*Instructions to follow*:
Among these entries, count the lines containing the word "than" and answer with only the number.

★ ★ ★ ★

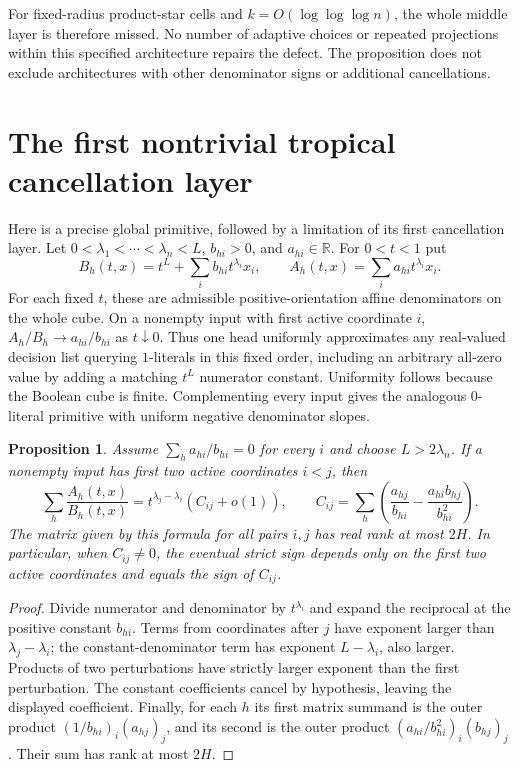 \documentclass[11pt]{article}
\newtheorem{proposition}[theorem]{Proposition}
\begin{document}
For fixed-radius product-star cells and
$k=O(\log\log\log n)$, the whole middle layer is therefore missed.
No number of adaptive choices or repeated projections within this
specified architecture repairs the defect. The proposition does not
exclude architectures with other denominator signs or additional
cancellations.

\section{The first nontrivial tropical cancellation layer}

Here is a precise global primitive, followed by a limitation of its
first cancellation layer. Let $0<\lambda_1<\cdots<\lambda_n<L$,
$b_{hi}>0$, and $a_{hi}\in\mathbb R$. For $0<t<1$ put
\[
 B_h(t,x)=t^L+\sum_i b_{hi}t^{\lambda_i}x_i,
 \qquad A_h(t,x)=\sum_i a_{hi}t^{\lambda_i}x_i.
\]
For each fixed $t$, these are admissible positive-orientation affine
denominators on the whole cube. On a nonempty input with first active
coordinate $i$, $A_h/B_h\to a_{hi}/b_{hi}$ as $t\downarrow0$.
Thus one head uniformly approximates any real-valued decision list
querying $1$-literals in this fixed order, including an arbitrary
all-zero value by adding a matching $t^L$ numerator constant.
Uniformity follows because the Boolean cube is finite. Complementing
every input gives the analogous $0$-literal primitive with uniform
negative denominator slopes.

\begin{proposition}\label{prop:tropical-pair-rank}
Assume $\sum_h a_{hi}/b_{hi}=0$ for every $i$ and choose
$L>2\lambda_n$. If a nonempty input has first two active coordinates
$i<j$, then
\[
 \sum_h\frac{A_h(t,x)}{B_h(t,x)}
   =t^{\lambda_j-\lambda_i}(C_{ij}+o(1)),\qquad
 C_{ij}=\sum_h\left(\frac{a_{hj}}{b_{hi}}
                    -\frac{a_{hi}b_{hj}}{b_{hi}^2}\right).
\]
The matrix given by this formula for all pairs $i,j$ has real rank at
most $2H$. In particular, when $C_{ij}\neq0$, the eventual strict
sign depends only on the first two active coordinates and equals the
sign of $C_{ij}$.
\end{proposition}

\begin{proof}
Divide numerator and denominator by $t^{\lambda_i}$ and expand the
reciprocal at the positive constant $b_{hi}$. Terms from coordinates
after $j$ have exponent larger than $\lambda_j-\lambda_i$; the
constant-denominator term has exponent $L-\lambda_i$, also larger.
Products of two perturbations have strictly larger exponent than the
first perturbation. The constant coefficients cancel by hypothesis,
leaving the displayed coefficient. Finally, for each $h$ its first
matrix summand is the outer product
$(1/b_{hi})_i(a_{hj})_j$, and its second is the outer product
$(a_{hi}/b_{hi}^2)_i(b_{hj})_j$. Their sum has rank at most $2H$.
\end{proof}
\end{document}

★ ★ ★ ★

*Completed exercise*:
2